Le 8 août 1943, les naufragés du PT 109 étaient secourus. Gasa et Kumana avaient été décorés par le Kennedy Presidential Library and Museum de Boston. Gasa est mort en 2005. En 2014, lors du décès d’Eroni Kumana, alors âgé de 93 ans, le Centre avait montré qu’il avait de la mémoire : « sans les actes héroïques d'hommes comme Eroni Kumana, le président Kennedy et son équipage n'auraient pas pu être sauvés, et il n'aurait pas pu devenir par la suite le chef du monde libre ».

Comme un fétiche, la noix de coco sur laquelle JFK avait gravé au couteau son message de détresse ne l’a plus quitté. Sur sa table de travail dans le bureau ovale de la Maison-Blanche, elle faisait office de presse-papier.


Sans avoir été coastwatchers, nombre de Salomonais ont joué un rôle important aux côtés des alliés dans les années 1942-43. En aidant les soldats à se repérer dans la touffeur de la jungle. En assistant les forces armées dans une guerre qui ne les concernait en rien. Les noms de 145 d’entre eux figurent sur un mur hommage aux morts et disparus néo-zélandais du cimetière militaire de Bourail, en Nouvelle-Calédonie.
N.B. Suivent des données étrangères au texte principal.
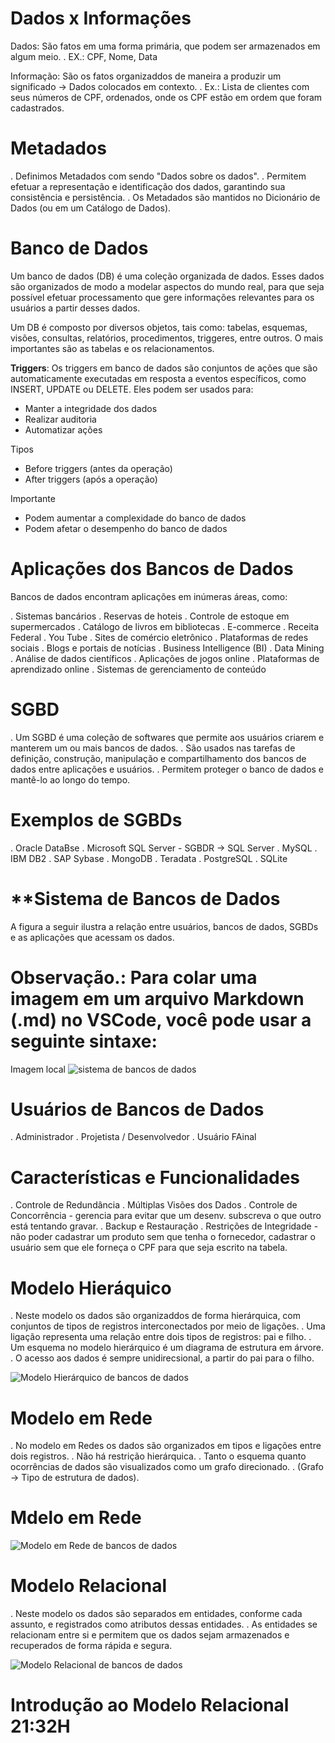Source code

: # **Dados x Informações**

Dados: São fatos em uma forma primária, que podem ser armazenados em algum meio.
. EX.: CPF, Nome, Data

Informação: São os fatos organizaddos de maneira a produzir um significado -> Dados colocados em contexto.
. Ex.: Lista de clientes com seus números de CPF, ordenados, onde os CPF estão em ordem que foram cadastrados.

# **Metadados**

. Definimos Metadados com sendo "Dados sobre os dados".
. Permitem efetuar a representação e identificação dos dados, garantindo sua consistência e persistência.
. Os Metadados são mantidos no Dicionário de Dados (ou em um Catálogo de Dados).

# **Banco de Dados**

Um banco de dados (DB) é uma coleção organizada de dados. Esses dados são organizados de modo a modelar aspectos do mundo real, para que seja possível efetuar processamento que gere informações relevantes para os usuários a partir desses dados.

Um DB é composto por diversos objetos, tais como: tabelas, esquemas, visões, consultas, relatórios, procedimentos, triggeres, entre outros. O mais importantes são as tabelas e os relacionamentos.

**Triggers**: Os triggers em banco de dados são conjuntos de ações que são automaticamente executadas em resposta a eventos específicos, como INSERT, UPDATE ou DELETE. Eles podem ser usados para:

- Manter a integridade dos dados
- Realizar auditoria
- Automatizar ações

Tipos
- Before triggers (antes da operação)
- After triggers (após a operação)

Importante
- Podem aumentar a complexidade do banco de dados
- Podem afetar o desempenho do banco de dados

# **Aplicações dos Bancos de Dados**

Bancos de dados encontram aplicações em inúmeras áreas, como:

. Sistemas bancários
. Reservas de hoteis
. Controle de estoque em supermercados
. Catálogo de livros em bibliotecas
. E-commerce
. Receita Federal
. You Tube
. Sites de comércio eletrônico
. Plataformas de redes sociais
. Blogs e portais de notícias
. Business Intelligence (BI)
. Data Mining
. Análise de dados científicos
. Aplicações de jogos online
. Plataformas de aprendizado online
. Sistemas de gerenciamento de conteúdo

# **SGBD**

. Um SGBD é uma coleção de softwares que permite aos usuários criarem e manterem um ou mais bancos de dados.
. São usados nas tarefas de definição, construção, manipulação e compartilhamento dos bancos de dados entre aplicações e usuários.
. Permitem proteger o banco de dados e mantê-lo ao longo do tempo.

# **Exemplos de SGBDs**

. Oracle DataBse
. Microsoft SQL Server - SGBDR -> SQL Server
. MySQL
. IBM DB2
. SAP Sybase
. MongoDB
. Teradata
. PostgreSQL
. SQLite

# **Sistema de Bancos de Dados

A figura a seguir ilustra a relação entre usuários, bancos de dados, SGBDs e as aplicações que acessam os dados.

# Observação.: Para colar uma imagem em um arquivo Markdown (.md) no VSCode, você pode usar a seguinte sintaxe:

Imagem local
![sistema de bancos de dados](C:\Users\luist\OneDrive\Imagens.jpg)

# **Usuários de Bancos de Dados**

. Administrador
. Projetista / Desenvolvedor
. Usuário FAinal

# **Características e Funcionalidades**

. Controle de Redundância
. Múltiplas Visões dos Dados
. Controle de Concorrência - gerencia para evitar que um desenv. subscreva o que outro está tentando gravar.
. Backup e Restauração
. Restrições de Integridade - não poder cadastrar um produto sem que tenha o fornecedor, cadastrar o usuário sem que ele forneça o CPF para que seja escrito na tabela.

# **Modelo Hieráquico**

. Neste modelo os dados são organizaddos de forma hierárquica, com conjuntos de tipos de registros interconectados por meio de ligações.
. Uma ligação representa uma relação entre dois tipos de registros: pai e filho.
. Um esquema no modelo hierárquico é um diagrama de estrutura em árvore.
. O acesso aos dados é sempre unidirecsional, a partir do pai para o filho.

![Modelo Hierárquico de bancos de dados](C:\Users\luist\OneDrive\Imagens.jpg)

# **Modelo em Rede**

. No modelo em Redes os dados são organizados em tipos e ligações entre dois registros.
. Não há restrição hierárquica.
. Tanto o esquema quanto ocorrências de dados são visualizados como um grafo direcionado.
. (Grafo -> Tipo de estrutura de dados).

# **Mdelo em Rede**

![Modelo em Rede de bancos de dados](C:\Users\luist\OneDrive\Imagens_rede.jpg)

# **Modelo Relacional**

. Neste modelo os dados são separados em entidades, conforme cada assunto, e registrados como atributos dessas entidades.
. As entidades se relacionam entre si e permitem que os dados sejam armazenados e recuperados de forma rápida e segura.

![Modelo Relacional de bancos de dados](C:\Users\luist\OneDrive\Imagens_relacional.jpg)

# **Introdução ao Modelo Relacional** 21:32H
Même Lawrence Kiko, le deputy director du musée national des Iles Salomon à Honiara, n’en connaissait pas l’existence. Mais comme tous ses compatriotes, il n’ignore rien de l’attitude héroïque du plus illustre d’entre eux.



Jacob Vouza (ici en uniforme américain, sur un timbre à son effigie, photo DR) était commissaire de police et auxiliaire des marines à Guadalcanal lorsque le malheur a voulu qu’il croise une patrouille ennemie. Trahi par le petit drapeau américain que lui avait donné un soldat, il avait subi un interrogatoire interminable. Lié à un arbre, frappé à coups de crosse, il était resté muet. Son silence se prolongeant, il avait eu le ventre, les bras, le visage tailladés à coups de baïonnette. Puis, pour l’achever, la gorge lui avait été tranchée à l’aide d’un sabre. Ses tortionnaires l’avaient laissé pour mort. Mais le supplicié vivait encore. En les rongeant, Jacob Vouza était parvenu à se défaire de ses liens. Il mobilisa ce qui lui restait d’énergie pour se trainer jusqu’à la base des marines. Un calvaire de cinq kilomètres, au terme duquel il avait encore trouvé la force de livrer des informations. 250 à 500 Japonais s’apprêtaient à donner l’assaut au régiment qui tenait l’embouchure de la Ilu river. Préparés en conséquence, les marines signèrent une victoire éclatante dans l’engagement passé à la postérité comme la bataille de la Tenaru ou de Alligator Creek, terminée par des centaines de morts du côté des assaillants japonais et le suicide du colonel Ichiki.


Après douze jours à l’hôpital, Jacob Vouza reprit du service comme éclaireur en chef des marines. Le général Vandergrift en personne le décora de la Silver cross. Il continua d’œuvrer pour la collectivité après le conflit, présidant le conseil de Guadalcanal pendant six ans, assumant d’autres responsabilités. Nombre de marines dont il était devenu l’ami revinrent en pèlerinage à Guadalcanal. Decoré de l’ordre du British Empire, sir Jacob Vouza est décédé en 1984.